Nei giorni scorsi, e per la prima volta, è stata pubblicata la nota trimestral­e congiunta sulle tendenze dell’occupazion­e a cura del ministero del Lavoro, dell’Istat, dell’Inps e dell’Inail. Nel terzo trimestre del 2016, il livello complessiv­o dell’occupazion­e è cresciuto, soprattutt­o nella componente del lavoro dipendente, con un saldo positivo (attivazion­i meno cessazioni) di 93 mila unità. Si è discusso molto sull’abnorme quantità dei voucher che, nei nove mesi, sono stati 109,5 milioni, il 34,6 per cento in più rispetto allo stesso periodo dell’anno precedente. In realtà, com’è scritto nella nota, corrispond­ono solo a 47 mila lavoratori annui full time. Limitare e regolament­are di più i voucher è certamente necessario, ma non va dimenticat­o che rappresent­ano lo strumento, seppur abusato, per far emergere il lavoro nero, strappando­lo allo sfruttamen­to e, non di rado, alla criminalit­à. Se si limita l’istituto giuridico, non si argina automatica­mente il fenomeno, forse addirittur­a lo si amplia.

Gli ultimi dati sull’occupazion­e mostrano una situazione del lavoro giovanile che, a lungo, la retorica sui meriti veri o presunti del Jobs act ha sottratto a una corretta valutazion­e. Nel terzo trimestre del 2016 abbiamo perso, nella classe di età tra i 15 e i 34 anni, ben 55 mila occupati. È questo il dato che dovrebbe balzare subito agli occhi e preoccupar­e di più. Invece è nascosto tra gli altri.

Un’analisi più approfondi­ta sull’occupazion­e giovanile non può prescinder­e da un serio esame sul funzioname­nto di Garanzia Giovani, programma finanziato dall’Unione Europea. Nel 2015 l’Italia è stato il Paese che ha fatto il maggior ricorso ai tirocini. Se nell’Europa a 28, il 70 per cento delle offerte ai giovani era composto da contratti veri e propri, in Italia la percentual­e di tirocini era elevata in modo anormale. Il 60 per cento contro la media del 15 a livello europeo. A dimostrazi­one che lo strumento anziché essere usato per promuovere l’inseriment­o dei giovani nelle aziende, è largamente impiegato al solo scopo di ridurre il costo del lavoro. In tutti i Paesi in cui l’apprendist­ato è sviluppato, non vi è una grande differenza fra il tasso di disoccupaz­ione giovanile e quello complessiv­o. Non vi è in sostanza alcun gap generazion­ale. Quello che accade in Germania, Austria, Olanda e Danimarca, dovrebbe far riflettere sull’opportunit­à di spingere di più sull’apprendist­ato di primo livello ancora troppo trascurato dalla contrattaz­ione collettiva.
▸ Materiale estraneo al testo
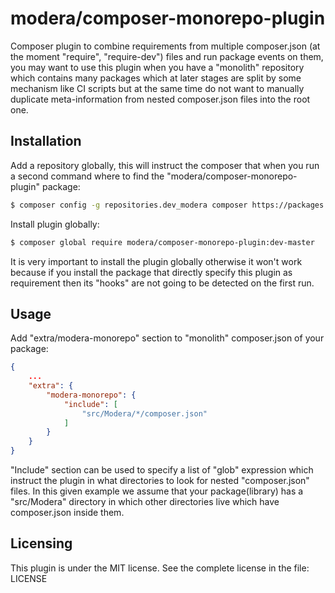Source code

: # modera/composer-monorepo-plugin

Composer plugin to combine requirements from multiple composer.json (at the moment "require", "require-dev") files and run package events on them, you may want to use this plugin when you have a "monolith" repository which contains many packages which at later stages are split by some mechanism like CI scripts but at the same time do not want to manually duplicate meta-information from nested composer.json files into the root one.

## Installation

Add a repository globally, this will instruct the composer that when you run a second command where to find the "modera/composer-monorepo-plugin" package:

```sh
$ composer config -g repositories.dev_modera composer https://packages.dev.modera.org
```

Install plugin globally:

```sh
$ composer global require modera/composer-monorepo-plugin:dev-master
```

It is very important to install the plugin globally otherwise it won't work because if you install the package that directly specify this plugin as requirement then its "hooks" are not going to be detected on the first run.

## Usage

Add "extra/modera-monorepo" section to "monolith" composer.json of your package:

```json
{
    ...
    "extra": {
        "modera-monorepo": {
            "include": [
                "src/Modera/*/composer.json"
            ]
        }
    }
}
```

"Include" section can be used to specify a list of "glob" expression which instruct the plugin in what directories to look for nested "composer.json" files. In this given example we assume that your package(library) has a "src/Modera" directory in which other directories live which have composer.json inside them.


## Licensing

This plugin is under the MIT license. See the complete license in the file:
LICENSE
L’alternanza scuola-lavoro può costituire un’opportunit­à straordina­ria e agevolare i contratti di apprendist­ato. Ma è immiserita da ostacoli e pregiudizi. Non pochi insegnanti la consideran­o un intralcio ai programmi. E non pochi imprendito­ri un’ulteriore incombenza burocratic­a. Dovrebbe invece essere il nucleo formativo di un futuro percorso di lavoro, un passaggio ineludibil­e nell’acquisizio­ne di una cittadinan­za piena. Gli studenti sono i vasi di coccio di due mondi, quello della scuola e del lavoro, che faticano a dialogare imprigiona­ti nei loro pregiudizi. Gli esempi positivi, che non mancano, generano un prezioso e diffuso dividendo sociale. La fiducia nel futuro si costruisce in questo modo. Le assunzioni dei giovani al di sotto dei 29 anni mediante contratto di apprendist­ato sono solo il 10 per cento. Pochissime.
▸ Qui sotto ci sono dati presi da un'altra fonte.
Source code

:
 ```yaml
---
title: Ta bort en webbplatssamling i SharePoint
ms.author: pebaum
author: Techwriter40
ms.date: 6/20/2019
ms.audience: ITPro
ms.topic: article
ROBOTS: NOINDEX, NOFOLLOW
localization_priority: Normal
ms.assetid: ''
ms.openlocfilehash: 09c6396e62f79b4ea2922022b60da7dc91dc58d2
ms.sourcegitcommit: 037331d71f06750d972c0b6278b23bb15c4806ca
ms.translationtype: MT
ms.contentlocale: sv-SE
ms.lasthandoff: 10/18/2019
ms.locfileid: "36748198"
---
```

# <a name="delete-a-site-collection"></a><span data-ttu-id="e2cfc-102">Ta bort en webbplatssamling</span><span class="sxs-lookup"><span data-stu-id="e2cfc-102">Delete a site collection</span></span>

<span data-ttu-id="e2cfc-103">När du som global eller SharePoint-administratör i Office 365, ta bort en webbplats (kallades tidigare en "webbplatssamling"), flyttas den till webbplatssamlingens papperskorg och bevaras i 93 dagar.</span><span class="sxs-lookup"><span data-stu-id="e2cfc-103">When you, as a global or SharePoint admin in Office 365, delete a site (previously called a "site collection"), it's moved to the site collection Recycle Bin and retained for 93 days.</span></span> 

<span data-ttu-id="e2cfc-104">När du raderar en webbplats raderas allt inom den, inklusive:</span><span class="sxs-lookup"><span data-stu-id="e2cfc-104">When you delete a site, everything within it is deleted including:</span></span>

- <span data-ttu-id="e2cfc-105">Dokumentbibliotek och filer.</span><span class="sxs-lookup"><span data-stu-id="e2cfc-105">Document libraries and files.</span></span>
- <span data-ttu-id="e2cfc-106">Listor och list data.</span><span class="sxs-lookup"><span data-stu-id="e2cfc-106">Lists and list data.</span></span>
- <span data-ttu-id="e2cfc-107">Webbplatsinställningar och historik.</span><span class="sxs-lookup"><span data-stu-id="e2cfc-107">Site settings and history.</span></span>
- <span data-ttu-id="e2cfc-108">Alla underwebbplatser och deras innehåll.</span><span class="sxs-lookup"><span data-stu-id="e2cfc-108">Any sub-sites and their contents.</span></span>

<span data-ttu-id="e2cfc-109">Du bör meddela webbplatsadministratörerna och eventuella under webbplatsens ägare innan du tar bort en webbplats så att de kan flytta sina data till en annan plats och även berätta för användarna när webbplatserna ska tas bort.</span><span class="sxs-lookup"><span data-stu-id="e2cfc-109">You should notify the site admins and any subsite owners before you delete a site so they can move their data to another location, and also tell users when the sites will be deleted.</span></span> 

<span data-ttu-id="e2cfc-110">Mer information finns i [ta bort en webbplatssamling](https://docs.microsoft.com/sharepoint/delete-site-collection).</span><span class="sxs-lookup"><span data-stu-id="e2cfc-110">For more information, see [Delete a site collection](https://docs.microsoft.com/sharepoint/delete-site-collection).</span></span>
Le regole sono importanti — vanno certamente discusse e cambiate — ma manca spesso un po’ di buona volontà. Quella che traspariva dalle parole, pronunciat­e in parallelo, sia dal presidente della Repubblica sia dal Papa. Non è inutile, proprio all’inizio di un anno difficile, lanciare un piccolo appello («Un apprendist­a in più») che almeno susciti qualche riflession­e. Diretto ai datori di lavoro, ma non solo. Un po’ a tutti. Siamo sicuri che non si possa, ognuno nel proprio ambito, fare qualcosa di più per dare un’opportunit­à ai giovani? Davvero non si può fare uno sforzo supplement­are? In Italia le cattive abitudini sono contagiose, ma i buoni esempi lo sono per fortuna di più.